By Jamie Cho, Ph.D.
From Aesop’s fable of the wolf who dressed himself in wool to blend in among the flock, we’ve inherited a warning: beware those who hide behind softness. The “wolf in sheep’s clothing” isn’t just a story about deception; it’s about how easily harm can walk among us disguised as civility and reason.
If only it were just a fable.
Today, we meet wolves all the time, some dressed in suits, some behind screens, some standing in courtrooms. They claim to protect justice, or innovation, or progress, while quietly feeding on those who stand in their way.
The wolves who bare their teeth
We can easily point to the billionaires who manipulate democracy for their own gain. Elon Musk once wrapped himself in the fleece of environmental progress, but he has long since shed the disguise. His technology changed the car industry, yes, but his alignment with Trump, his donations for political influence, and his public bigotry have exposed his true values.

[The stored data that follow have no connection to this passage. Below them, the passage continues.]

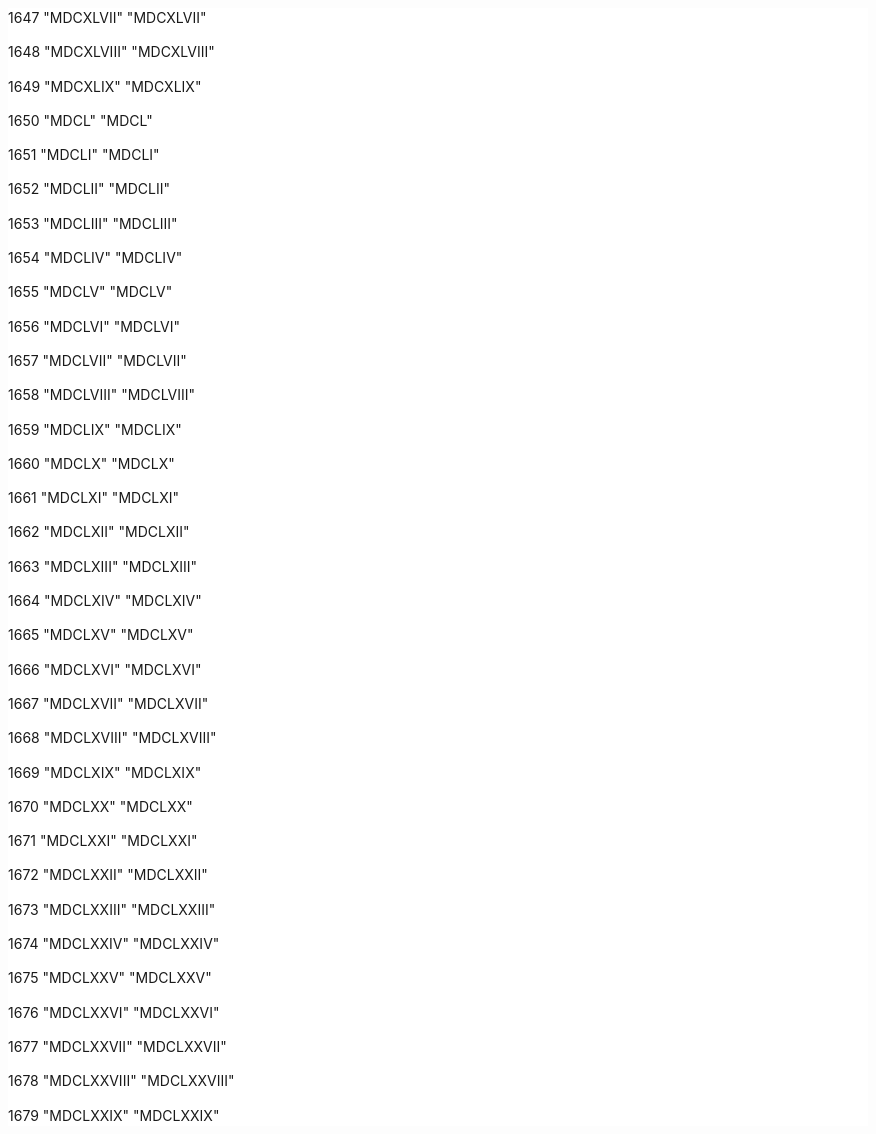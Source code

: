 1647 "MDCXLVII"  "MDCXLVII"  

1648  "MDCXLVIII" "MDCXLVIII" 

1649   "MDCXLIX"   "MDCXLIX"   

1650    "MDCL"  "MDCL"  

1651 "MDCLI" "MDCLI" 

1652  "MDCLII"    "MDCLII"    

1653   "MDCLIII"   "MDCLIII"   

1654    "MDCLIV"    "MDCLIV"    

1655 "MDCLV" "MDCLV" 

1656  "MDCLVI"    "MDCLVI"    

1657   "MDCLVII"   "MDCLVII"   

1658    "MDCLVIII"  "MDCLVIII"  

1659 "MDCLIX"    "MDCLIX"    

1660  "MDCLX" "MDCLX" 

1661   "MDCLXI"    "MDCLXI"    

1662    "MDCLXII"   "MDCLXII"   

1663 "MDCLXIII"  "MDCLXIII"  

1664  "MDCLXIV"   "MDCLXIV"   

1665   "MDCLXV"    "MDCLXV"    

1666    "MDCLXVI"   "MDCLXVI"   

1667 "MDCLXVII"  "MDCLXVII"  

1668  "MDCLXVIII" "MDCLXVIII" 

1669   "MDCLXIX"   "MDCLXIX"   

1670    "MDCLXX"    "MDCLXX"    

1671 "MDCLXXI"   "MDCLXXI"   

1672  "MDCLXXII"  "MDCLXXII"  

1673   "MDCLXXIII" "MDCLXXIII" 

1674    "MDCLXXIV"  "MDCLXXIV"  

1675 "MDCLXXV"   "MDCLXXV"   

1676  "MDCLXXVI"  "MDCLXXVI"  

1677   "MDCLXXVII" "MDCLXXVII" 

1678    "MDCLXXVIII"    "MDCLXXVIII"    

1679 "MDCLXXIX"  "MDCLXXIX"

What is harder to understand is how many people, especially in progressive places like Seattle, still line up to buy Teslas. When we continue to enrich someone whose words and actions degrade humanity, are we not also complicit? If we put aside our morals for convenience or image, do we too wear the sheep’s wool?
The wolf in the courtroom
The fable repeats itself in the legal system, where wolves cloak themselves in politeness and procedure.
In an ongoing anti-harassment case, a white woman has repeatedly targeted her Asian American immigrant neighbor, using lawsuits, police reports, and complaints to intimidate and exhaust her. On one day at the end of October, two hearings were held: one for the harasser’s frivolous civil case in King County Superior Court, another for a protection order filed in King County District Court by the victim’s Asian American pro bono attorney after the harasser submitted 251 pages of retaliatory filings to the Washington State Bar Association.
The harasser’s attorney, a white man hired in the eleventh hour, entered the case sounding reasonable. He addressed the Asian American pro bono attorney with a gender-neutral salutation, Mx., as though to suggest progressive values. He emailed about “de-escalation,” suggesting compromise and a peaceful resolution. But when his words did not achieve immediate compliance, when his authority was not quietly accepted, he removed his sheep costume, and revealed his true aggressive approach by submitting motion after motion: requests to move the hearing to a higher court, requests for dismissal, and requests that the Court award him $15,000 in fees, essentially used to intimidate. In court, he then argued that “this has nothing to do with race or gender.” Born with privilege, he assumed he could make declarations about experiences he has never lived. He consistently mansplained, exaggerated his expertise, and dismissed the pro bono attorney’s account of how the harassment and bar complaints disrupted her work and life.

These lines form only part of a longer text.